Morales’ charge is Bell County’s second recent high profile Class B misdemeanor prosecution. It follows that of U.S. Master Sgt. C.J. Grisham whose March 2013 arrest by Temple Police Officer Steve Ermis for an initial resisting arrest charge was downgraded twice before Nichols’ office settled on an interfering with a peace officer while performing a duty charge, a Class B misdemeanor punishable by a fine not to exceed $2,000, confinement in jail for a term not to exceed 180 days or both fine and confinement.

A month after his arrest, Grisham, a well-known military blogger, captured a large portion of his arrest on cellphone video which was released shortly after the incident. It quickly went viral and prompted interest on the fronts of gun rights, police use of authority and government transparency/accountability issues.

Though the dashcam video was known to provide greater context for the exchange seen on Grisham’s video, Bell County and Temple police fought for months to not publicly disclose the dashcam video. The county only released it the day after Grisham’s conviction, but with that, the public could see how Ermis – in the early moments of the incident – pulled his gun and pointed it at the Grisham’s head. This appears to be the single act which prompted reactions that escalated the situation.

Misdemeanor trials are infrequent, but the county’s vigorous pursuit of Grisham’s case generated two trials. After a mid-October four-day trial ended as a mistrial due to a hung jury, a November retrial was scheduled.

In both trials the jury charge appears to have left little to no room for discretion, mitigating circumstances or self-defense. The first jury seemingly recognized and struggled with the narrow crafting of the charge while the second two-day trial delivered a jury that deliberated for about an hour before finding Grisham guilty. Despite no criminal history and his open carry of a long gun (which prompted the police attention) not being unlawful, Grisham was sentenced to a $2,000 fine although no jail time was assessed.

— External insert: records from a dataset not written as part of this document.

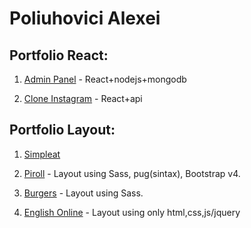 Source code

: 
# Poliuhovici Alexei

## Portfolio React: 

1. [Admin Panel](https://github.com/Alexpol19/Admin-Panel "Admin Panel") - React+nodejs+mongodb

2. [Clone Instagram](https://github.com/Alexpol19/Clone-instagram "Clone Instagram") - React+api

## Portfolio Layout:

1. [Simpleat](https://alexpol19.github.io/SimpleatTestWork/ "SimpleatTestWork")

2. [Piroll](https://alexpol19.github.io/Piroll/ "Piroll") - Layout using Sass, pug(sintax), Bootstrap v4.

3. [Burgers](https://alexpol19.github.io/Burgers/ "Burgers") - Layout using Sass.

4. [English Online](https://alexpol19.github.io/EO/ "English Online") - Layout using only html,css,js/jquery




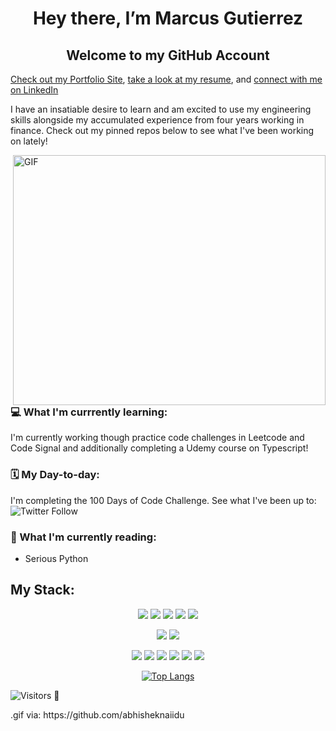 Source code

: <h1 align="center"> Hey there, I’m Marcus Gutierrez </h1>


<h2 align="center"> Welcome to my GitHub Account</h2>

[Check out my Portfolio Site](https://www.marcus-gutierrez.com), [take a look at my resume](https://drive.google.com/file/d/14fNjU3T3kniwLRGr6ti9dnVtc7oKdPoJ/view?usp=sharing), and [connect with me on LinkedIn](https://www.linkedin.com/in/gutierrezmarcus/)

<p> I have an insatiable desire to learn and am excited to use my engineering skills alongside my accumulated experience from four years working in finance. Check out my pinned repos below to see what I've been working on lately!</p>


  
<img align="right" alt="GIF" src="https://github.com/abhisheknaiidu/abhisheknaiidu/blob/master/code.gif?raw=true" width="500" height="400" />
    
<h3> 💻  What I'm currrently learning: </h3> 
I'm currently working though practice code challenges in Leetcode and Code Signal and additionally completing a Udemy course on Typescript!  
<h3> 🗓 My Day-to-day: </h3>
I'm completing the 100 Days of Code Challenge. See what I've been up to: 
<img align="center" alt="Twitter Follow" src="https://img.shields.io/twitter/follow/CodesMgutierrez?style=social">
<h3> 📗 What I'm currently reading: </h3>

- Serious Python



<h2>My Stack: </h2>
<div align="center">

![](https://img.shields.io/badge/Language-Javascript-informational?style=flat&logo=javascript&logoColor=white&color=2bbc8a)
  ![](https://img.shields.io/badge/Language-HTML-informational?style=flat&logo=html&logoColor=white&color=2bbc8a)
  ![](https://img.shields.io/badge/Language-CSS-informational?style=flat&logo=css&logoColor=white&color=2bbc8a)
![](https://img.shields.io/badge/Language-Python-informational?style=flat&logo=python&logoColor=white&color=2bbc8a)
![](https://img.shields.io/badge/Language-SQL-informational?style=flat&logo=SQL&logoColor=white&color=2bbc8a)

![](https://img.shields.io/badge/Framework-React.js-informational?style=flat&logo=react&logoColor=white&color=2bbc8a)
![](https://img.shields.io/badge/Framework-ReactNative-informational?style=flat&logo=react&logoColor=white&color=2bbc8a)

![](https://img.shields.io/badge/Runtime-Node.js-informational?style=flat&logo=node.js&logoColor=white&color=2bbc8a)
![](https://img.shields.io/badge/Framework-Express.js-informational?style=flat&logo=express&logoColor=white&color=2bbc8a)
![](https://img.shields.io/badge/Framework-Django-informational?style=flat&logo=django&logoColor=white&color=2bbc8a)
  ![](https://img.shields.io/badge/Framework-Gatsby-informational?style=flat&logo=gatsby&logoColor=white&color=2bbc8a)
![](https://img.shields.io/badge/Tools-PostgreSQL-informational?style=flat&logo=postgresql&logoColor=white&color=2bbc8a)
![](https://img.shields.io/badge/Tools-MongoDB-informational?style=flat&logo=mongodb&logoColor=white&color=2bbc8a)
</div>

<div align=center>
  
[![Top Langs](https://github-readme-stats.vercel.app/api/top-langs/?username=mgtz505&layout=compact)](https://github.com/mgtz505/github-readme-stats)
  
</div>



![Visitors](https://visitor-badge.glitch.me/badge?page_id=mgtz505/mgtz505)
👀
<p>
.gif via: https://github.com/abhisheknaiidu
 </p>

<!---
mgtz505/mgtz505 is a ✨ special ✨ repository because its `README.md` (this file) appears on your GitHub profile.
You can click the Preview link to take a look at your changes.
--->
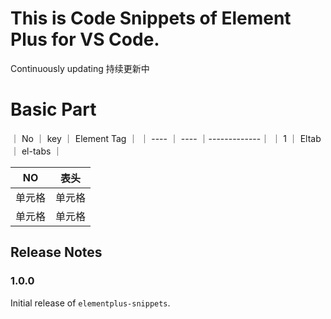 
# This is Code Snippets of Element Plus for VS Code.

Continuously updating 持续更新中

# Basic Part

｜    No    ｜   key     ｜ Element Tag ｜
｜   ----   ｜  ----     ｜-------------｜
｜  1       ｜  Eltab    ｜  el-tabs    ｜


|  NO   | 表头  |
|  ----  | ----  |
| 单元格  | 单元格 |
| 单元格  | 单元格 |
## Release Notes

### 1.0.0

Initial release of `elementplus-snippets`.
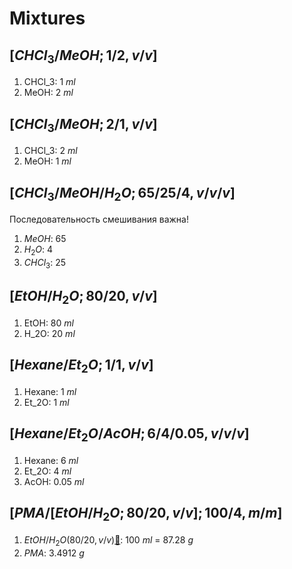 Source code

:# Mixtures

## $[CHCl_3/MeOH;1/2,v/v]$

1. CHCl_3: 1 $ml$
2. MeOH: 2 $ml$

## $[CHCl_3/MeOH;2/1,v/v]$

1. CHCl_3: 2 $ml$
2. MeOH: 1 $ml$

## $[CHCl_3/MeOH/H_2O;65/25/4,v/v/v]$

Последовательность смешивания важна!

1. $MeOH$: 65
2. $H_2O$: 4
3. $CHCl_3$: 25

## $[EtOH/H_2O;80/20,v/v]$

1. EtOH: 80 $ml$
2. H_2O: 20 $ml$

## $[Hexane/Et_2O;1/1,v/v]$

1. Hexane: 1 $ml$
2. Et_2O: 1 $ml$

## $[Hexane/Et_2O/AcOH;6/4/0.05,v/v/v]$

1. Hexane: 6 $ml$
2. Et_2O: 4 $ml$
3. AcOH: 0.05 $ml$

## $[PMA/[EtOH/H_2O;80/20,v/v];100/4,m/m]$

1. $EtOH/H_2O(80/20,v/v)$[🔗](#etohh_2o8020vv): 100 $ml$ = 87.28 $g$
2. $PMA$: 3.4912 $g$

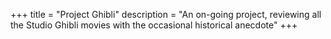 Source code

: +++
title = "Project Ghibli"
description = "An on-going project, reviewing all the Studio Ghibli movies with the occasional historical anecdote"
+++ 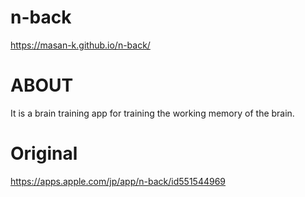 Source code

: # n-back

https://masan-k.github.io/n-back/

# ABOUT
It is a brain training app for training the working memory of the brain.

# Original
https://apps.apple.com/jp/app/n-back/id551544969
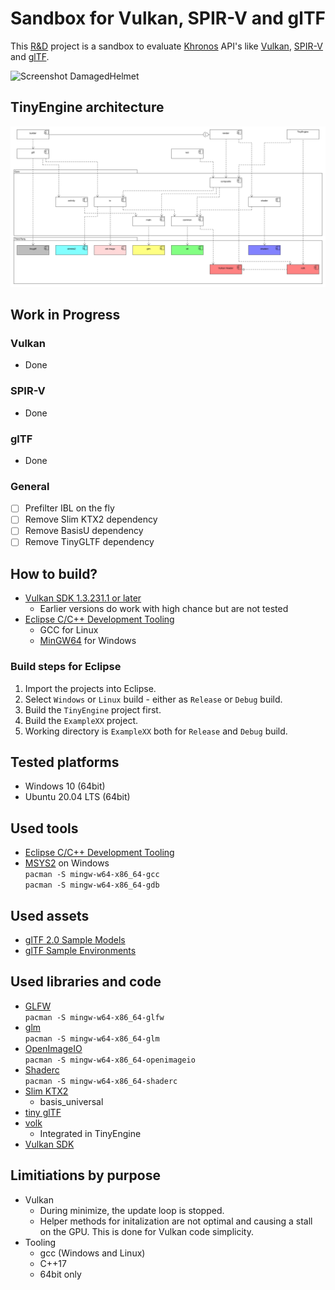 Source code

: # Sandbox for Vulkan, SPIR-V and glTF

This [R&D](https://en.wikipedia.org/wiki/Research_and_development) project is a sandbox to evaluate [Khronos](https://www.khronos.org/) API's like [Vulkan](https://www.khronos.org/vulkan/), [SPIR-V](https://www.khronos.org/spir/) and [glTF](https://www.khronos.org/gltf/).  

![Screenshot DamagedHelmet](screenshot.jpg)

## TinyEngine architecture

![Components](Architecture/components.png)

## Work in Progress

### Vulkan  
- Done

### SPIR-V
- Done

### glTF  
- Done

### General  
- [ ] Prefilter IBL on the fly
- [ ] Remove Slim KTX2 dependency
- [ ] Remove BasisU dependency
- [ ] Remove TinyGLTF dependency

## How to build?
- [Vulkan SDK 1.3.231.1 or later](https://vulkan.lunarg.com/sdk/home)
  - Earlier versions do work with high chance but are not tested
- [Eclipse C/C++ Development Tooling](https://projects.eclipse.org/projects/tools.cdt)
   - GCC for Linux
   - [MinGW64](https://www.msys2.org/) for Windows 

### Build steps for Eclipse

1. Import the projects into Eclipse.
2. Select `Windows` or `Linux` build - either as `Release` or `Debug` build.
3. Build the `TinyEngine` project first.
4. Build the `ExampleXX` project.
5. Working directory is `ExampleXX` both for `Release` and `Debug` build.

## Tested platforms
- Windows 10 (64bit)
- Ubuntu 20.04 LTS (64bit)

## Used tools
- [Eclipse C/C++ Development Tooling](https://projects.eclipse.org/projects/tools.cdt)
- [MSYS2](https://www.msys2.org/) on Windows  
  `pacman -S mingw-w64-x86_64-gcc`  
  `pacman -S mingw-w64-x86_64-gdb`  

## Used assets
- [glTF 2.0 Sample Models](https://github.com/KhronosGroup/glTF-Sample-Models/tree/master/2.0)
- [glTF Sample Environments](https://github.com/ux3d/glTF-Sample-Environments)

## Used libraries and code
- [GLFW](https://github.com/glfw/glfw)  
  `pacman -S mingw-w64-x86_64-glfw`
- [glm](https://github.com/g-truc/glm)  
  `pacman -S mingw-w64-x86_64-glm`
- [OpenImageIO](https://github.com/OpenImageIO/oiio)  
  `pacman -S mingw-w64-x86_64-openimageio`
- [Shaderc](https://github.com/google/shaderc)  
  `pacman -S mingw-w64-x86_64-shaderc`
- [Slim KTX2](https://github.com/ux3d/slimktx2)  
   - basis_universal
- [tiny glTF](https://github.com/syoyo/tinygltf)  
- [volk](https://github.com/zeux/volk)  
   - Integrated in TinyEngine
- [Vulkan SDK](https://vulkan.lunarg.com/)  

## Limitiations by purpose
- Vulkan  
  - During minimize, the update loop is stopped.
  - Helper methods for initalization are not optimal and causing a stall on the GPU. This is done for Vulkan code simplicity.
- Tooling
  - gcc (Windows and Linux)
  - C++17
  - 64bit only
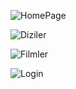 ![HomePage](https://github.com/user-attachments/assets/a81beef8-19d1-4785-a061-7579d70c71b8)

![Diziler](https://github.com/user-attachments/assets/e70d6041-877e-4196-beb2-27147d11ef58)

![Filmler](https://github.com/user-attachments/assets/add704ac-a403-4686-aa6e-98977dc44a8e)

![Login](https://github.com/user-attachments/assets/503d88f5-da6b-452e-a171-6ba83fbbe472)
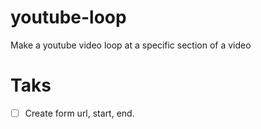 # youtube-loop
Make a youtube video loop at a specific section of a video 

# Taks

- [ ] Create form url, start, end.
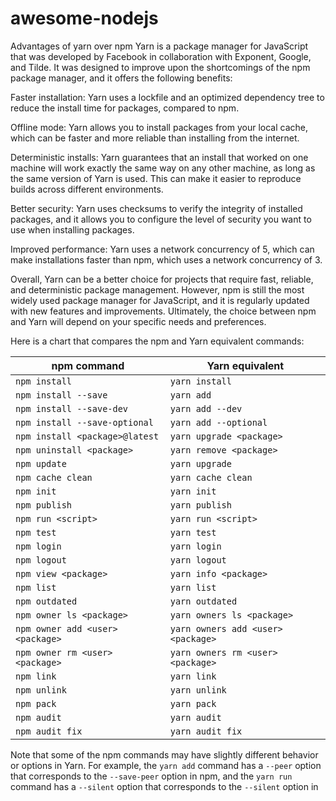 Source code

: # awesome-nodejs
Advantages of yarn over npm 
Yarn is a package manager for JavaScript that was developed by Facebook in collaboration with Exponent, Google, and Tilde. It was designed to improve upon the shortcomings of the npm package manager, and it offers the following benefits:

Faster installation: Yarn uses a lockfile and an optimized dependency tree to reduce the install time for packages, compared to npm.

Offline mode: Yarn allows you to install packages from your local cache, which can be faster and more reliable than installing from the internet.

Deterministic installs: Yarn guarantees that an install that worked on one machine will work exactly the same way on any other machine, as long as the same version of Yarn is used. This can make it easier to reproduce builds across different environments.

Better security: Yarn uses checksums to verify the integrity of installed packages, and it allows you to configure the level of security you want to use when installing packages.

Improved performance: Yarn uses a network concurrency of 5, which can make installations faster than npm, which uses a network concurrency of 3.

Overall, Yarn can be a better choice for projects that require fast, reliable, and deterministic package management. However, npm is still the most widely used package manager for JavaScript, and it is regularly updated with new features and improvements. Ultimately, the choice between npm and Yarn will depend on your specific needs and preferences.

Here is a chart that compares the npm and Yarn equivalent commands:

| npm command | Yarn equivalent |
| --- | --- |
| `npm install` | `yarn install` |
| `npm install --save` | `yarn add` |
| `npm install --save-dev` | `yarn add --dev` |
| `npm install --save-optional` | `yarn add --optional` |
| `npm install <package>@latest` | `yarn upgrade <package>` |
| `npm uninstall <package>` | `yarn remove <package>` |
| `npm update` | `yarn upgrade` |
| `npm cache clean` | `yarn cache clean` |
| `npm init` | `yarn init` |
| `npm publish` | `yarn publish` |
| `npm run <script>` | `yarn run <script>` |
| `npm test` | `yarn test` |
| `npm login` | `yarn login` |
| `npm logout` | `yarn logout` |
| `npm view <package>` | `yarn info <package>` |
| `npm list` | `yarn list` |
| `npm outdated` | `yarn outdated` |
| `npm owner ls <package>` | `yarn owners ls <package>` |
| `npm owner add <user> <package>` | `yarn owners add <user> <package>` |
| `npm owner rm <user> <package>` | `yarn owners rm <user> <package>` |
| `npm link` | `yarn link` |
| `npm unlink` | `yarn unlink` |
| `npm pack` | `yarn pack` |
| `npm audit` | `yarn audit` |
| `npm audit fix` | `yarn audit fix` |

Note that some of the npm commands may have slightly different behavior or options in Yarn. For example, the `yarn add` command has a `--peer` option that corresponds to the `--save-peer` option in npm, and the `yarn run` command has a `--silent` option that corresponds to the `--silent` option in
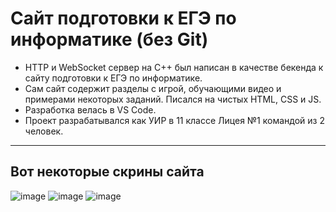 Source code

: # Сайт подготовки к ЕГЭ по информатике (без Git)
- HTTP и WebSocket сервер на C++ был написан в качестве бекенда к сайту подготовки к ЕГЭ по информатике.
- Сам сайт содержит разделы с игрой, обучающими видео и примерами некоторых заданий. Писался на чистых HTML, CSS и JS.
- Разработка велась в VS Code.
- Проект разрабатывался как УИР в 11 классе Лицея №1 командой из 2 человек.
---
## Вот некоторые скрины сайта
![image](https://github.com/GlarkDen/ERW_Server_build_1.0/assets/90215968/9ad00f80-6abc-4f15-b031-ab0346134f20)
![image](https://github.com/GlarkDen/ERW_Server_build_1.0/assets/90215968/8f360444-b8fc-4e56-b991-5d46a34f3df9)
![image](https://github.com/GlarkDen/ERW_Server_build_1.0/assets/90215968/6317ec72-753d-43f1-b0f5-27896b43d55b)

Nichols told the Telegram Morales’ lack of criminal history justified a “lenient sentence.”

“At her age, 72 years old, and she’d never been in trouble with the law before, deferred adjudication is pretty normal,” Nichols said. He said that while Morales intended to destroy the documents, her actions weren’t successful.

“In a sense, the documents weren’t destroyed,” Nichols said. “They were saved at another location.”

Nichols said a defendant entering a plea of no contest is very common.

“She decided not to contest the evidence,” Nichols said. “In this instance, the important part is that Judge Mischtian said that there was enough evidence to find her guilty.”

Morales resigned her city council position March 20 – hours ahead of a hearing scheduled to consider her removal from office. In a formal resignation notice she additionally noted her intention to submit a letter of declination as the District 2 officer-elect after the May 10 election. A special election will be called to fill that position.

And despite the plea deal as well as Morales’ resignation, questions continue. In a recent Telegram Letter to the Editor, Temple resident Frances Fisher wrote:

We do need a special prosecutor to investigate everything she has worked on or voted for since sitting on the City Council improperly. City business, county business, HELP Center, Citizens for Progress, East Temple Redevelopment … to include all employees working for Judy from the date she filed to run for Council to present day.

Judy stated, “There are major issues I’m concerned about the city that I don’t think you want me to bring forward today, and I won’t.” Well if she is so concerned, why has she not brought then forward? What is she saving them for?

Other taxpayers are likely asking the same question.